It can range from the petty – Damn, her nail polish game is on point today! Why didn’t I think of putting those colors together? – to the more consequential – Why can’t I be as forgiving as she is? What’s wrong with me? It’s a definite the-grass-is-greener complex and if we’re in tune with our deeper selves, we can recognize that this comparison game is really our inner monolog talking. It’s that little voice in our head that likes to critique our flaws and shortcomings to the nth degree.

It’s not that we’re not happy for our friends when they’re on the up and up. We don’t secretly hope for their demise ‘cause, well, then we wouldn’t exactly be friends, would we? We know the blood, sweat and tears they put into getting that promotion, maintaining their marriage, and scrimping and saving for that dream vacation. We were there during the process, after all, and if we’re halfway decent friends, we were supportive along the way.

But if we long for some of the same things in our own lives and come up empty-handed, we can’t help but compare. It’s easy to forget their long, work-filled road when all we want is to be where we want to be, and with a quickness. We respect and admire our friends, after all, but assume we should always be on equal footing. That’s not exactly how things work in the real world. We’re individuals on our own unique paths, making our own unique choices. The same can be said for our friends. Therefore, comparing situations is futile. It can lead to unnecessary stress, tension, and unhappiness.

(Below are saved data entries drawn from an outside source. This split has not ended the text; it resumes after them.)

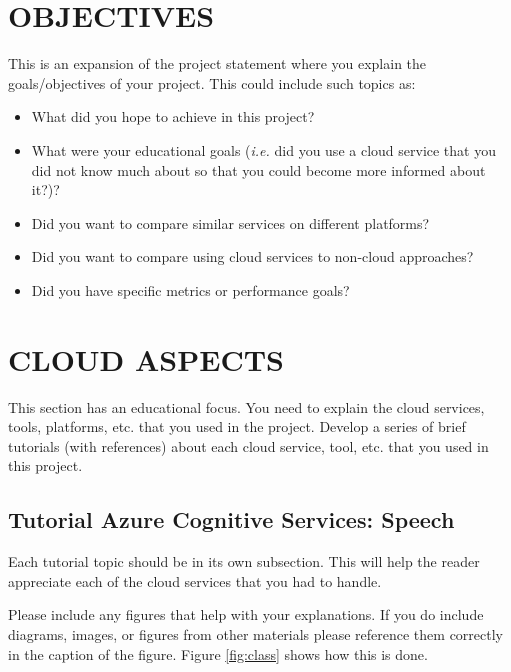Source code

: \documentclass[a4paper,twoside]{article}
\begin{document}
\section{\uppercase{Objectives}}
\label{sec:objectives}

\noindent This is an expansion of the project statement where you explain the goals/objectives of your project. This could include such topics as:
\begin{itemize}
	\item What did you hope to achieve in this project?
	\item What were your educational goals ({\it i.e.} did you use a cloud service that you did not know much about so that you could become more informed about it?)?
	\item Did you want to compare similar services on different platforms?
	\item Did you want to compare using cloud services to non-cloud approaches?
	\item Did you have specific metrics or performance goals?
\end{itemize}

\section{\uppercase{Cloud Aspects}
\label{sec:cloudaspects}}

\noindent This section has an educational focus.  You need to explain the cloud services, tools, platforms, etc. that you used in the project.  Develop a series of brief tutorials (with references) about each cloud service, tool, etc. that you used in this project.  

\subsection{Tutorial Azure Cognitive Services: Speech}
\label{sec:azure}

\noindent Each tutorial topic should be in its own subsection.  This will help the reader appreciate each of the cloud services that you had to handle.

Please include any figures that help with your explanations.  If you do include diagrams, images, or figures from other materials please reference them correctly in the caption of the figure.  Figure \ref{fig:class} shows how this is done.
\end{document}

Maybe the source of this competitive vibe can be blamed on living in a fast-paced, get-everything-now, me, me, me society. Perhaps we’re still reliving old pain we’ve never fully healed from – the abusive ex we let destroy our self-esteem, the parent we were never good enough for. These things have a way of interfering with our everyday lives and affecting our most treasured relationships years later. But no matter the circumstance, when we compare ourselves to our friends, we fall into a woe-is-me attitude and not only is that tiring, but it’s also played out.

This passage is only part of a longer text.